2 min read

RUMFORD – House pets Big Mama, Albie, Sabrina and Jagger suffered no apparent injuries Thursday afternoon when flames and smoke swept through multiple ceilings above them during an electrical fire at the Smithville Road home of Raymond and Cheryl Baker.

Big Mama is an 18-foot-long Burmese python. Albie is a 13-foot-long albino Burmese python. Sabrina is a 6-foot-long red tail boa constrictor, and Jagger is a 13-year-old Maine coon cat. The snakes were kept inside a large, glass-enclosed cage, Cheryl Baker said.

“Those snakes are worth more than my house,” said Cheryl, who married Raymond in July, just after they finished extensive renovations to the 1920s-era home in Rumford’s Smith Crossing neighborhood.

Raymond Baker, a building contractor, was working in Embden Thursday when his wife smelled something odd in the kitchen shortly before 1:15 p.m. and went to investigate.

“It first smelled like Raid – like someone had sprayed Raid – but I was the only one home and the doors were all locked,” Cheryl Baker said.

Standing near the sink, she looked up, saw smoke, then the cardboard-like ceiling charred around a light. She called 911, said she heard the downstairs smoke detector go off and got out quickly.

As Rumford and Mexico firefighters arrived within minutes and set up, Cheryl Baker stood outside crying, consoled by friends and neighbors. Firefighter teams donned breathing gear and face masks before entering, then some came back out, motioning for pry bars and a chain saw.

At first they were perplexed, because they couldn’t find the fire, but knew it was there, Rumford Deputy Chief Ben Byam said.

Someone found Jagger and put him in the bathroom until they could safely bring him out, which a firefighter did at about 2:20 p.m.

Byam said the fire extended across the house from one room to another within three ceilings, one atop the other. A hole poked through one ceiling revealed a lot of smoke but no fire. Eventually, they found it in the kitchen and doused it, then vented the one-story building with an exhaust fan.

He estimated damage at $3,000, and said the Bakers could stay in it tonight, with approval from an electrician.
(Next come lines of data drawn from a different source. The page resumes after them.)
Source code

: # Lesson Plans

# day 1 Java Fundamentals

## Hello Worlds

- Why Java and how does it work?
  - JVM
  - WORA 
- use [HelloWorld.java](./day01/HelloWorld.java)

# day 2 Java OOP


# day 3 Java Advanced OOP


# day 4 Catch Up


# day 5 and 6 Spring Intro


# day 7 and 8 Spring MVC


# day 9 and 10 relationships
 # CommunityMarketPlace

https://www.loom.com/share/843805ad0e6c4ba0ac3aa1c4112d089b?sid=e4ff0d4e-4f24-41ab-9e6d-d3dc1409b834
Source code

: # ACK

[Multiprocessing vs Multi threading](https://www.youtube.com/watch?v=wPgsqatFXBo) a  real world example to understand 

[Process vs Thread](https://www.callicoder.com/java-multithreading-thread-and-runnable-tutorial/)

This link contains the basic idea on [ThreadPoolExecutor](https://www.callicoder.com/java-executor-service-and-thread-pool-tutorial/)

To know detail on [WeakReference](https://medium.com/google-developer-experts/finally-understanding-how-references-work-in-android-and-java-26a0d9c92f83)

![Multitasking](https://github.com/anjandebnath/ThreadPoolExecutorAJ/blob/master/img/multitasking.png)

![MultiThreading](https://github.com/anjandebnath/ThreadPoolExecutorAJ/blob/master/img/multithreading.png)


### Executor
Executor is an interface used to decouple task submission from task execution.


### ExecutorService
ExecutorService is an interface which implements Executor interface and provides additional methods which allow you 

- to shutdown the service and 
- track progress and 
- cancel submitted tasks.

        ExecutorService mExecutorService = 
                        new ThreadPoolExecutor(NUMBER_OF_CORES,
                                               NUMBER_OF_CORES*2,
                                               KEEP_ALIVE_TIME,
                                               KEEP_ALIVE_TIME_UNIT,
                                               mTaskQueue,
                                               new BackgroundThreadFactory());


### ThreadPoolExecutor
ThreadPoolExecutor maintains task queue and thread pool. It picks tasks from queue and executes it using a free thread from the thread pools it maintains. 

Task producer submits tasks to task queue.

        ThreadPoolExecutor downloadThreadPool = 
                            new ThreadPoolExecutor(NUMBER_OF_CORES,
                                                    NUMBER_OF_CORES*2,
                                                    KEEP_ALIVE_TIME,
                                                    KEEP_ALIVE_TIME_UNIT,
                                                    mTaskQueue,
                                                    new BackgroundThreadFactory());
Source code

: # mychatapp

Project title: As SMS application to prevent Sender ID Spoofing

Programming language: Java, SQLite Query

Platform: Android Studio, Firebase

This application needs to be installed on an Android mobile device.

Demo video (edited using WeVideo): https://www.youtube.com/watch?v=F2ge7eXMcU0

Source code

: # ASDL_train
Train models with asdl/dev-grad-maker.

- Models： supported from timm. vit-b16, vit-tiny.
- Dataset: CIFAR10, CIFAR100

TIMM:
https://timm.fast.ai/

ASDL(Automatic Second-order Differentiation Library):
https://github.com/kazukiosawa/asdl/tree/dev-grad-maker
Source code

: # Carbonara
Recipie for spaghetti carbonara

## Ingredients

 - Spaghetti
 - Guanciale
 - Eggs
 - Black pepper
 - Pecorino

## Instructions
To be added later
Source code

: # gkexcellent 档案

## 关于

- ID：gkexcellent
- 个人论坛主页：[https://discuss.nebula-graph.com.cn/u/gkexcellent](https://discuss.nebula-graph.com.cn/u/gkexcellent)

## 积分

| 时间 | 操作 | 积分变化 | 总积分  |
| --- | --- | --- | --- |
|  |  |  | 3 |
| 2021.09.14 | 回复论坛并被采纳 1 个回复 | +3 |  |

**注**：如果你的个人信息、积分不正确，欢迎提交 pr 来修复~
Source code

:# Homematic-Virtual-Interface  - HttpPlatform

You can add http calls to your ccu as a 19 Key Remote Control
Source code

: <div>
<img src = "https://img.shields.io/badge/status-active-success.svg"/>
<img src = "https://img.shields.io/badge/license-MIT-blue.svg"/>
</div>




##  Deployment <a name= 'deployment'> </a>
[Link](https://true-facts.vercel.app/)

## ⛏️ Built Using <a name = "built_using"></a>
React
“I just thank God these guys are fast. If they had been any slower, I’m sure I would have lost my home,” Cheryl Baker said.

It was her first fire, but Big Mama’s second.

Cheryl Baker said their biggest snake was a rescued burn victim.

“The people who had her, they kept her in a cat carrier, and it had a fluorescent light in it and she got burned by it from head to tail,” she said.

After Thursday’s fire, Baker said the snakes all seemed to be fine.